The present invention relates generally to an improved fishing rod line guide with an improved guide surface, and, more particularly, to a fishing rod line guide surface with superhydrophobic properties to reduce line friction due to water accumulation and that resists freezing in cold environments.

BACKGROUND OF THE INVENTION

For centuries, anglers have looked to gain advantages over their quarry, be it trout, bass, tarpon, or any other variety of game fish. One of the many sought-after advantages that has eluded the fishing industry is to overcome losses in fishing line momentum due to the friction caused by accumulation of water or ice on the line at the guides in a way that is robust, consistent, efficient for the caster, and effective. The ability to cast a fly, bait, lure, or other similar item over longer distances is one of angling's primary preoccupations. Casting further and with greater ease grants the angler a number of benefits, including the ability to reach fish hitherto out of casting distance. Extended distance in casting also allows an angler to present the fly, bait, lure, or similar item to a greater number of fish on each cast, as the casting range is increased. Additionally, a longer casting range means anglers have an increased ability to target fish without “spooking” them—that is to say, without alerting the fish to the anglers' presence. Whether wading in a body of water, standing on a bank or pier, or when fishing from a boat, a significant distance between an angler and the targeted fish is generally desired so that the fish remains unaware of the angler's presence.

While fishing rod line guide and fishing line technologies have made significant advances over the years, there remains one major impediment. Water, be it from the body of water being fished, precipitation, or humidity, invariably collects on the fishing line which then accumulates on the guides (see FIGS. 1, 2, 3, and 4) during both the retrieve and cast. The drag on the fishing line created by the surface tension of the water between the fishing line and the line guide has an adverse effect on the speed of line travel and, subsequently, the distance of the cast. Furthermore, in cold temperatures, water that collects on the guides forms ice in, on, and around the guide eyelet, shoulder, and heel (see FIG. 4). Ice in, on and around the guides makes both the casting and the retrieval of line much more difficult for the following reasons: the inside diameter of the guide is reduced from the accumulation of ice, making it harder for the line to pass through it; ice crystals cause more friction on the line; and pieces of the ice break loose from the iced-over guides and affix themselves to the line, making the line far less drag-resistant.

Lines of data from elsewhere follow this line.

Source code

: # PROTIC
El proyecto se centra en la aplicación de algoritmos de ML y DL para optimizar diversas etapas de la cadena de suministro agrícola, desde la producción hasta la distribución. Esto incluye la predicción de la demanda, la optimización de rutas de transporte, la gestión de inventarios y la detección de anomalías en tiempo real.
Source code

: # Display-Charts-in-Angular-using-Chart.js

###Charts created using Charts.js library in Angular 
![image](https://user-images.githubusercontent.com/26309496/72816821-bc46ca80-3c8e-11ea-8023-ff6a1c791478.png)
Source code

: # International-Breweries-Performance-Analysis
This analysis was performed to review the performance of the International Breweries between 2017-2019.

A number of methods and products currently exist to help prevent ice buildup on the rod guides. Perhaps the oldest and simplest method is to place the rod guides under water for a period of time. The coldest a body of water can get before icing over is generally about 33° F.; therefore, placing the line guides under water will eventually cause the ice to melt. While this method is advantageous in that it is free of cost, it is far from ideal. First, holding the rod under water long enough for the ice to melt takes precious time away from fishing. Second, once the rod is removed from the water, the water remaining on the guide often quickly refreezes, forcing the angler to again stop fishing in order to submerge the rod guides and melt the ice. Finally, this method does not remove the water from the guide, and so casting distance remains impeded.

Another common method for ice removal is to chip the ice off the guides with one's hand or fingertips. While this method is faster than submerging the rod, it too has distinct disadvantages. Most critically, it increases the risk of damaging the rod guide. Furthermore, many fishing rods are 9′ or more in length, which makes reaching both ends of the rod with one hand (especially when the angler is wading in a body of water away from shore) very difficult for many anglers. Some anglers choose to whip the rod against the water or the ground with the intent of breaking the ice off the guides. Again, this method is faster than soaking, but the aggressive whipping action needed to snap the ice off can cause expensive or irreparable damage to both rod and guides. Furthermore, in many fishing scenarios, whipping the rod against the water creates a startling noise that can scare fish away from the area, thus greatly diminishing the angler's chances at catching fish.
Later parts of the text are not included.